I encountered a problem while re-crystallizing a concentrated urea solution and I was curious as to what might have been the cause of the problem.

Normally, I re-crystallize crystalline substances in glass jars. This doesn't work very well in winter because crystallization under these conditions takes a very long time. So I tried to re-crystallize a concentrated urea solution from fertilizer in a shallow aluminium foil dish. The solution significantly corroded the aluminium at specific points. Picture:
IMG_0922.JPG - 89kB
I know the picture is not very clear, but it essentially shows the reaction. The black area is a hole where the solution reacted right through the foil.The orange/yellow gel seen below each hole bears some resemblance to aluminium hydroxide, which it may very well be.
Here is the label from the fertilizer canister:
IMG_0923.JPG - 148kB
What is puzzling though, is that these corrosion loci were not evenly distributed throughout the dish, all these corrosion sites were located at the boundary between the foil, the solution, and the air, suggesting that oxygen has a role to play.

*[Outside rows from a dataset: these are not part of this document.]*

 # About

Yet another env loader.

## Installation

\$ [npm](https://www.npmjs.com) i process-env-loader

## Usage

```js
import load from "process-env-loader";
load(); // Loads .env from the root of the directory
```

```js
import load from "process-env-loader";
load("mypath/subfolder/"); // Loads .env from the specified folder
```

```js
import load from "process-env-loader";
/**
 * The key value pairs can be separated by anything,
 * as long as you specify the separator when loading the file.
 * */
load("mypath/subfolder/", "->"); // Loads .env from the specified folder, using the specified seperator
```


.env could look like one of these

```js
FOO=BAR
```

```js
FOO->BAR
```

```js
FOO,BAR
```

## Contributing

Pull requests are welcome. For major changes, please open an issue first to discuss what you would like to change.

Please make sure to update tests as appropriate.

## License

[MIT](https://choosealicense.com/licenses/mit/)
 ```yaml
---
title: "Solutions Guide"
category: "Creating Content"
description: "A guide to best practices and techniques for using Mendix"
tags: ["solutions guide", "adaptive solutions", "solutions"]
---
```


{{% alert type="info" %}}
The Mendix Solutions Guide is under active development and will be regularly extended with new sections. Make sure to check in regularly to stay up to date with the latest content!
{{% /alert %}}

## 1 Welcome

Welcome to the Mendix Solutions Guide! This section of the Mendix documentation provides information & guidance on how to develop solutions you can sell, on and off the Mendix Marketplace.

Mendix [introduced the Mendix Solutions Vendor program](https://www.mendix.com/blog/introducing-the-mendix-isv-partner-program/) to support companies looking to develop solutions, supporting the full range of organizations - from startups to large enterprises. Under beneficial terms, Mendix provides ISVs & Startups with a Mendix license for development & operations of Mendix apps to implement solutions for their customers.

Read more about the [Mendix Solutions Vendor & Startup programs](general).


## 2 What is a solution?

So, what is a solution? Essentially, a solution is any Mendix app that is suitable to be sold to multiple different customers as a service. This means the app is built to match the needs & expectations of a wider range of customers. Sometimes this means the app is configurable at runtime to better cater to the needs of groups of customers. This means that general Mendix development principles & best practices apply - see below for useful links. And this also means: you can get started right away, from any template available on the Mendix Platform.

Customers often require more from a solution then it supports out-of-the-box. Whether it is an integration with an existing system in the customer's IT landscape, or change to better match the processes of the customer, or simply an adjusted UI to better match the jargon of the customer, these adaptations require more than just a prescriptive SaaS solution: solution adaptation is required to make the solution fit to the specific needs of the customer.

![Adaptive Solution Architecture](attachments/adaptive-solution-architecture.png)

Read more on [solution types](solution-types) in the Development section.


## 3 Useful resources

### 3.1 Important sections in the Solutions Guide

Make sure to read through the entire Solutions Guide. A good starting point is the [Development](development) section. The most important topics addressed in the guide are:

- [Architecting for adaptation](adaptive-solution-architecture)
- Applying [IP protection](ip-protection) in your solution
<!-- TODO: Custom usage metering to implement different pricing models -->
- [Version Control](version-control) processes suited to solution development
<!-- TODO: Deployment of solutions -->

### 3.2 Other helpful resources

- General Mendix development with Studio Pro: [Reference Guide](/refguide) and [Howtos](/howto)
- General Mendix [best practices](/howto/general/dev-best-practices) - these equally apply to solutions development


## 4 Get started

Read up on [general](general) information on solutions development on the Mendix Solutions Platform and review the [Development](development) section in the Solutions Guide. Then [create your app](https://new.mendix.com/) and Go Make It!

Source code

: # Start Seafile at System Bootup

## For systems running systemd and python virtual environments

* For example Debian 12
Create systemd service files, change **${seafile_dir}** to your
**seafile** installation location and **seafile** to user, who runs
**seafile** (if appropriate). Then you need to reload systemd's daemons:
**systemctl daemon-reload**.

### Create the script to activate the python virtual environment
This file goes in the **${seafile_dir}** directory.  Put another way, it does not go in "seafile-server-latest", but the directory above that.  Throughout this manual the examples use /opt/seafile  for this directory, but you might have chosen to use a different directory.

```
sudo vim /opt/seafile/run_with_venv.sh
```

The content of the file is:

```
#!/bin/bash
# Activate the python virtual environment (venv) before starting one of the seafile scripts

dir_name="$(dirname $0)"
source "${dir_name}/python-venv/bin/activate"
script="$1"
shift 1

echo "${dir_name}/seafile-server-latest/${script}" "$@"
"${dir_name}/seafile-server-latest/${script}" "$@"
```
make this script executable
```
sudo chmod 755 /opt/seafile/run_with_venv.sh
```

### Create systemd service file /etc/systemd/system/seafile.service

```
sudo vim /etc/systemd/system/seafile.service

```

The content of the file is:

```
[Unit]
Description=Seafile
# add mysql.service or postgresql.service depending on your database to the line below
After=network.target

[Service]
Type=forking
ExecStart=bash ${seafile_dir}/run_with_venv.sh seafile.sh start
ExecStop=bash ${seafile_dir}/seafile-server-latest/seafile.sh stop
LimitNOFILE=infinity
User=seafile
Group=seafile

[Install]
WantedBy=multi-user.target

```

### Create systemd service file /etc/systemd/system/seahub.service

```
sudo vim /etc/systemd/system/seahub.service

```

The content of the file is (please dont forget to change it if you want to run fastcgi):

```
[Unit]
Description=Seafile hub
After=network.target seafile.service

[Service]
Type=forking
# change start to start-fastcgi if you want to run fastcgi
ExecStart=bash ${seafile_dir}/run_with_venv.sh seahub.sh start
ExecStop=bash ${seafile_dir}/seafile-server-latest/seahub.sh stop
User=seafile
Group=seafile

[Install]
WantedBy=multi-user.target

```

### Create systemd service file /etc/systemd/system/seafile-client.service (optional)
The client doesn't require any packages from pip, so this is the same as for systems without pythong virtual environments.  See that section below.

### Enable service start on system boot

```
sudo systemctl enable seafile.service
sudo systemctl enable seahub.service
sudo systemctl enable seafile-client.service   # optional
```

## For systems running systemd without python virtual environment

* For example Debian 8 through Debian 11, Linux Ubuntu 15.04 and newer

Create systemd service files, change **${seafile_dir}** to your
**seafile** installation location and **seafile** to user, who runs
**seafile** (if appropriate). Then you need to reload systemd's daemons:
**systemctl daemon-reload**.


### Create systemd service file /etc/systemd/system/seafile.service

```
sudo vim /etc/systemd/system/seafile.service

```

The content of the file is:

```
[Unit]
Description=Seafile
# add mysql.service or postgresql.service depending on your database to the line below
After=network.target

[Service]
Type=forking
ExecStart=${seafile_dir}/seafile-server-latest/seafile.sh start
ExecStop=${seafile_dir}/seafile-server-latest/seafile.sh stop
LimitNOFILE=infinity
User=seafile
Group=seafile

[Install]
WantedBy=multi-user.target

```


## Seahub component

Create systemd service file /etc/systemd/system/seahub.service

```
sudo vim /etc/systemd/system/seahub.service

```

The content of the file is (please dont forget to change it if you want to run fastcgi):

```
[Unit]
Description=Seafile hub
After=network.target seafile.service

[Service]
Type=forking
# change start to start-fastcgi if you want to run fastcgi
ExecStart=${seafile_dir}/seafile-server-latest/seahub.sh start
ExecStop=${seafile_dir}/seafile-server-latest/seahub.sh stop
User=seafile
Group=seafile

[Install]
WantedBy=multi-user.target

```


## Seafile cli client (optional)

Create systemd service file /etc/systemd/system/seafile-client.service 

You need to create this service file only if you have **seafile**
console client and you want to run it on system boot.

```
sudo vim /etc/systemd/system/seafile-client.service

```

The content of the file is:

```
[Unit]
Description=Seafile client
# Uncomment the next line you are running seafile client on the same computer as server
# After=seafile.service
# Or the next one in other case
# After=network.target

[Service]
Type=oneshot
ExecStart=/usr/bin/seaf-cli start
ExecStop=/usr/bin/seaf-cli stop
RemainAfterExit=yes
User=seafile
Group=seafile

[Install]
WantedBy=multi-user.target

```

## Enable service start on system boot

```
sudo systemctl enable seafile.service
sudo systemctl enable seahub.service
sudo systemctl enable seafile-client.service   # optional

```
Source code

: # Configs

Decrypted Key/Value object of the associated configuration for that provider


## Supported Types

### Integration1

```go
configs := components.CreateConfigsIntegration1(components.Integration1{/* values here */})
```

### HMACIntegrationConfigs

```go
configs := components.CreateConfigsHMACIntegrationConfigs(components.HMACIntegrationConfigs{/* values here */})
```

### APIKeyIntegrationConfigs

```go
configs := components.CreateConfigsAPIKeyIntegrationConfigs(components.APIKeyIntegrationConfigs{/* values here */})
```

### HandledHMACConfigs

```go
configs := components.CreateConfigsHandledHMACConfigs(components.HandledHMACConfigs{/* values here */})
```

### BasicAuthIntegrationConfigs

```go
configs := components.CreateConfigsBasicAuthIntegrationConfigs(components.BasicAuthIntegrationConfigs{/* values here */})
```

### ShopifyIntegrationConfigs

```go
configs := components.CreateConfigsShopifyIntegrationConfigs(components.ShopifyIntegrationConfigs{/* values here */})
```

I am aware that chloride ions can catalyze the reaction of air and water with aluminium to yield aluminium hydroxide, but I have only seen this in a high concentration of chloride ions. In fact, reacting aluminium with brine and air works very well for preparing aluminium hydroxide. Furthermore, when aluminium reacts with brine in this manner, bubbles of hydrogen are formed; no bubbles of hydrogen were seen in this case.

This reaction took place over the course of 2-3 days and at a temperature of 58F, indoors, with minimal airflow and fairly dry air. The temperatures were far too low for the decomposition of urea, although some decomposition may have taken place during dissolution with warm water (~80 degrees C). The presence of ammonia was tested by adding a copper acetate solution to the urea solution and showed negative results, no visible formation of the copper-ammonia ligand.

This isn't a big deal, but I'm curious to know what reaction might have taken place.

Any ideas?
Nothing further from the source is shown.